Troppe cose non tornano in questa vicenda, troppe. Le ferite non compatibili con una caduta suicida, secondo i nuovi autorevoli consulenti. La presenza di una chiavetta contenente il video di due persone che escono dal lavoro alle 20.01 ripresi da una diversa telecamera di videosorveglianza, chiavetta che viene inspiegabilmente occultata. Le lettere del manager alla moglie con espressioni mai utilizzate prima. Troppe cose sono avvolte da dubbi e da misteri. Ma c’è una certezza: il modo con il quale gli inquirenti senesi, tra cui Nastasi, hanno fatto le indagini è tecnicamente scandaloso. A questo va sommata l’arroganza dello stesso Nastasi, ben rappresentata dalle frasi del pm quando viene esaminato dai parlamentari membri della commissione d’inchiesta. Non solo lo scambio con il leghista Borghi già raccontato nel libro a pagina 57, ma anche le sibilline minacce al parlamentare grillino Migliorino che si domanda perché viva tutto come un attacco personale: «Lei alterato non mi ha visto e le auguro di non vedermi mai alterato». E ancora quando Migliorino domanda: «Modificare lo stato di qualcosa che è sotto sequestro è un reato oppure no?». E lui risponde: «Sì, onorevole, lo è». E Migliorino di rimando: «Perché lei non ha proceduto contro chi aveva fatto questa cosa?». E lui risponde: «Che vuole che le dica?».

E ancora la frase: «Io da pubblico ministero, grazie a Dio, per procedere per un’ipotesi di omicidio devo avere indizi. Non mi posso basare sul sospetto, perché il nostro sistema penale e costituzionale è informato ai principi di legalità, materialità, offensività e colpevolezza. Se noi non abbiamo tutto questo, noi non possiamo fare nulla. Se non ho indizio di un reato, io non posso iscrivere un procedimento per omicidio e fare le indagini, anzi, sarebbe singolare il contrario. Io non posso procedere perché ho il sospetto. Con il sospetto io non posso iscrivere un fascicolo, non posso fare niente. Il diritto penale del sospetto è un diritto penale proprio dei regimi totalitari».
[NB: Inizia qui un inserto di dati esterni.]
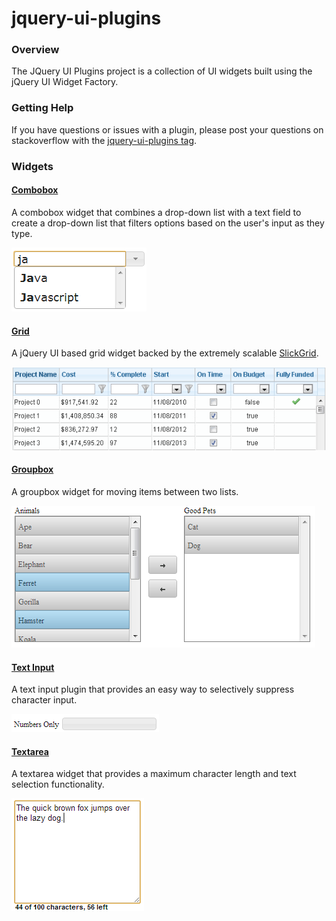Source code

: # jquery-ui-plugins
<h3>Overview</h3>
The JQuery UI Plugins project is a collection of UI widgets built using the jQuery UI Widget Factory.

<h3>Getting Help</h3>
If you have questions or issues with a plugin, please post your questions on stackoverflow with the <a href="http://stackoverflow.com/tags/jquery-ui-plugins">jquery-ui-plugins tag</a>.

<h3>Widgets</h3>
<h4><a href="Combobox.md">Combobox</a></h4>
<p style="text-align: left;">
  A combobox widget that combines a drop-down list with a text field to create a drop-down list that filters options based on the user's input as they type.
</p>
<img src="doc/combobox.png"/>

<h4><a href="Grid.md">Grid</a></h4>
<p style="text-align: left;">
  A jQuery UI based grid widget backed by the extremely scalable <a href="https://github.com/mleibman/SlickGrid">SlickGrid</a>.
</p>
<img src="doc/Grid.png"/>

<h4><a href="Groupbox.md">Groupbox</a></h4> 
<p style="text-align: left;">
  A groupbox widget for moving items between two lists.
</p>
<img src="doc/groupbox.png"/>

<h4><a href="TextInput.md">Text Input</a></h4>
<p style="text-align: left;">
  A text input plugin that provides an easy way to selectively suppress character input.
</p>
<img src="doc/text.png"/>

<h4><a href="Textarea.md">Textarea</a></h4>
<p style="text-align: left;">
  A textarea widget that provides a maximum character length and text selection functionality.
</p>
<img src="doc/textarea.png"/>
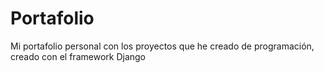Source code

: # Portafolio
Mi portafolio personal con los proyectos que he creado de programación, creado con el framework Django
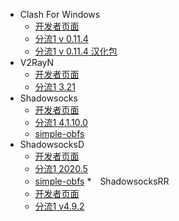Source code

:* Clash For Windows
	* [开发者页面](https://github.com/Fndroid/clash_for_windows_pkg/releases)
	* [分流1 v 0.11.4](https://cowtransfer.com/s/ccedef6dd3b643)
	* [分流1 v 0.11.4 汉化包](https://cowtransfer.com/s/adf85511d66742)
* V2RayN
	* [开发者页面](https://github.com/2dust/v2rayN/releases)
	* [分流1 3.21](https://cowtransfer.com/s/4325fc5e451542)
* Shadowsocks
	* [开发者页面](https://github.com/shadowsocks/shadowsocks-windows/releases)
	* [分流1 4.1.10.0](https://cowtransfer.com/s/d25adc1c874143)
	* [simple-obfs](https://cowtransfer.com/s/37c9725607d846)
* ShadowsocksD
	* [开发者页面](https://github.com/TheCGDF/SSD-Windows/releases)
	* [分流1 2020.5](https://cowtransfer.com/s/9843f63eb21345)
	* [simple-obfs](https://cowtransfer.com/s/37c9725607d846)
*　ShadowsocksRR
	* [开发者页面](https://github.com/shadowsocksrr/shadowsocksr-csharp/releases)
	* [分流1 v4.9.2](https://cowtransfer.com/s/3552dafab0e543)
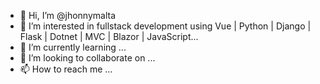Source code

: - 👋 Hi, I’m @jhonnymalta
- 👀 I’m interested in fullstack development using Vue | Python | Django | Flask | Dotnet | MVC | Blazor | JavaScript...
- 🌱 I’m currently learning ...
- 💞️ I’m looking to collaborate on ...
- 📫 How to reach me ...

<!---
jhonnymalta/jhonnymalta is a ✨ special ✨ repository because its `README.md` (this file) appears on your GitHub profile.
You can click the Preview link to take a look at your changes.
--->
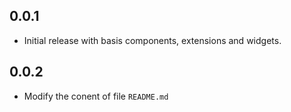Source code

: ## 0.0.1
- Initial release with basis components, extensions and widgets.

## 0.0.2
- Modify the conent of file `README.md`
Queste frasi di Nastasi con le quali si giustifica per ciò che non ha fatto nell’indagine David Rossi, sono frasi che evidentemente dimentica quando indaga su Carrai. Non c’era nulla, nulla, nulla. Solo il diritto penale del sospetto. Quello che sta alla base anche della inchiesta Open. E nel caso di Nastasi l’elenco potrebbe allargarsi non solo alla vicenda Carrai ma anche a ciò che è accaduto nel luglio 2022 quando gli ex vertici Mps vengono assolti dall’accusa di aver ostacolato la vigilanza anche grazie a un particolare scovato dall’avvocato Tullio Padovani che spiega come Nastasi abbia scelto «di non depositare durante il giudizio di primo grado quanto acquisito dalla Consob», vale a dire la documentazione necessaria a provare che tutti fossero a conoscenza del mandate agreement e dunque che l’accusa non stava in piedi. La scelta di Nastasi «non ha consentito al giudice di prima di apprendere che i documenti erano stati trasmessi a Banca d’Italia durante l’ispezione e che Consob e la società di revisione Price Waterhouse avevano ritenuto equipollente i Deed al mandate». Grazie a questa carta - nascosta in primo grado - si dimostra che il fatto non sussiste e dopo dieci anni tutti finiscono assolti. Tornano alla mente le parole profetiche di Nastasi il giorno 7 aprile 2022 quando intervenendo in commissione parlamentare d’inchiesta dice: «Io non capisco molto di banche». Verrebbe da aggiungere: ce ne siamo accorti.

In un Paese dove conta la responsabilità i tre pm del caso David Rossi sarebbero chiamati a fare altro nella vita. Certo non farebbero più indagini penali. Perché quando davanti a un caso del genere si compiono così tanti errori grossolani far finta di nulla è un’ingiustizia verso la famiglia della vittima ma anche verso la credibilità delle istituzioni. Chi può fidarsi di un pm così? Io no.